With regard to (e), stakeholders that have an interest in this initiative will be consulted. Many stakeholders are already involved or well aware of this initiative, but it is expected that more will wish to participate as the project unfolds. Stakeholders already involved or that will become involved include the Province of Ontario; aboriginal communities; Rouge Park Alliance; Toronto Region Conservation Authority, TRCA; City of Toronto; Town of Whitchurch-Stouffville; Town of Richmond Hill; City of Pickering; Town of Markham; Region of York; Region of Durham; Toronto Zoo; University of Toronto--Scarborough; Waterfront Regeneration Trust Corporation; Ontario Nature; Friends of the Rouge Watershed; Save the Rouge Valley System and the farming community.
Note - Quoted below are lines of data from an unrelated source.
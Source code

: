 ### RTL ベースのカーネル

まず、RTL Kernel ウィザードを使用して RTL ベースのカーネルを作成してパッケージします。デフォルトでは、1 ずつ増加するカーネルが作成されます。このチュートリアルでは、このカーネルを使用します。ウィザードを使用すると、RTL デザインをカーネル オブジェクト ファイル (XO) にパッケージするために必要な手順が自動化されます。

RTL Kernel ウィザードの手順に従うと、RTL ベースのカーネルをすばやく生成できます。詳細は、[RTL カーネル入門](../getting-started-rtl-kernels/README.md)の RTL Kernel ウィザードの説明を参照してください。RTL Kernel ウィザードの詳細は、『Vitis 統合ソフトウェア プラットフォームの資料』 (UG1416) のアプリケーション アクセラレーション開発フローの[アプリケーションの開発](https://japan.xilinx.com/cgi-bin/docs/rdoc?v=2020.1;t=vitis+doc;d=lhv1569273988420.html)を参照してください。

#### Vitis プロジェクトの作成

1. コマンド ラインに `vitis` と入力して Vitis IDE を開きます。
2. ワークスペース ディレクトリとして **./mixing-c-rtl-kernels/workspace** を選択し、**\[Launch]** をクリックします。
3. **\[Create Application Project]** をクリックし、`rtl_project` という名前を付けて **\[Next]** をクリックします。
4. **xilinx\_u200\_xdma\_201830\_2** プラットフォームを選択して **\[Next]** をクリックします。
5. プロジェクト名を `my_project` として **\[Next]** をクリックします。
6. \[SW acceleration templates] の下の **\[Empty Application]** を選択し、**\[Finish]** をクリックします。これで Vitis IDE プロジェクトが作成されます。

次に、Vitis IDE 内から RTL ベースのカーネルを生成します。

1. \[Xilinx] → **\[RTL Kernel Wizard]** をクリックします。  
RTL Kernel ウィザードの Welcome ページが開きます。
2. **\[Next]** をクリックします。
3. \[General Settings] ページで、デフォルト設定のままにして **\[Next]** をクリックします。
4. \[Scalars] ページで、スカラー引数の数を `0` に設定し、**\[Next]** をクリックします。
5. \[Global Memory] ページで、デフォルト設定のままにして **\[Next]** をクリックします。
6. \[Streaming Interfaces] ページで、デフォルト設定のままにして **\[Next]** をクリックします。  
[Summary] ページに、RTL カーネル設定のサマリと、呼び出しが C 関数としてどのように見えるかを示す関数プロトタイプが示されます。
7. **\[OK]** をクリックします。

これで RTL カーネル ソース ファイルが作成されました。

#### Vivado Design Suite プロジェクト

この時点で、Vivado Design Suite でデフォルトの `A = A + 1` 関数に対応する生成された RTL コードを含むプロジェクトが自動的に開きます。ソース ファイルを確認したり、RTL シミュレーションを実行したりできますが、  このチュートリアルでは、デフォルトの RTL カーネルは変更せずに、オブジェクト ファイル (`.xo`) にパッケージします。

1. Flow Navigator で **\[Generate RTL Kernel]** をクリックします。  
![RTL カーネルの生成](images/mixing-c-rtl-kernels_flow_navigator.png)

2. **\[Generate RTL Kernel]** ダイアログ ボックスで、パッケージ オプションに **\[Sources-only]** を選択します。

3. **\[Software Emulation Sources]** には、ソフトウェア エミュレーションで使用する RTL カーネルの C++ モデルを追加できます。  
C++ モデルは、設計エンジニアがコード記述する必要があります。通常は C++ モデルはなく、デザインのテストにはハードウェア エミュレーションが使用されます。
With regard to (f), the creation of a national urban park in the Rouge Valley will create new jobs. However, it is impossible at this point in time to specify how many. The specific number of jobs will be reflective of the park management concepts, and the priorities and objectives determined through public consultations. As is the case with other heritage places administered by Parks Canada, resources will be allocated to heritage resource protection, learning programs and visitor experience opportunities.

Question No. 128
Questions on the Order Paper
Routine Proceedings

3:20 p.m.

Liberal

Scott Simms Bonavista—Gander—Grand Falls—Windsor, NL

With regard to the Gander Weather Office: (a) what, if any, changes in staffing and mandate or responsibilities have been made within the Gander Weather Office since 2006; and (b) how many employees currently work at the Gander Weather Office and are they responsible for public, marine or aviation forecasting?

Question No. 128
Questions on the Order Paper
Routine Proceedings

3:20 p.m.

Thornhill
Ontario

Conservative

Peter Kent Minister of the Environment

Mr. Speaker, with regard to (a), there have been no changes to staffing levels, mandate or responsibilities of the Newfoundland and Labrador weather office since being opened in January 2007 following the spring 2006 Prime Minister’s announcement.

With regard to (b), there are 16 meteorologists in Gander working in the weather office along, with two computer science staff supporting their information technology required for the centre. The mandate and responsibilities have remained focused on the public and marine forecast and warning programs along with the provision of 1-900 consultation services for the province.

Question No. 130
Questions on the Order Paper
Routine Proceedings

3:20 p.m.

Liberal

Dominic LeBlanc Beauséjour, NB

With regard to applications under the Investment Canada Act, for the period January 1, 2006 to May 31, 2011: (a) how many applications were approved by the government; (b) how many applications were rejected; (c) what measures are in place to ensure that investors live up to undertakings they made to gain approval under the Act; and (d) how many times has the government withdrawn approval as a result of an investor’s failure to live up to those undertakings?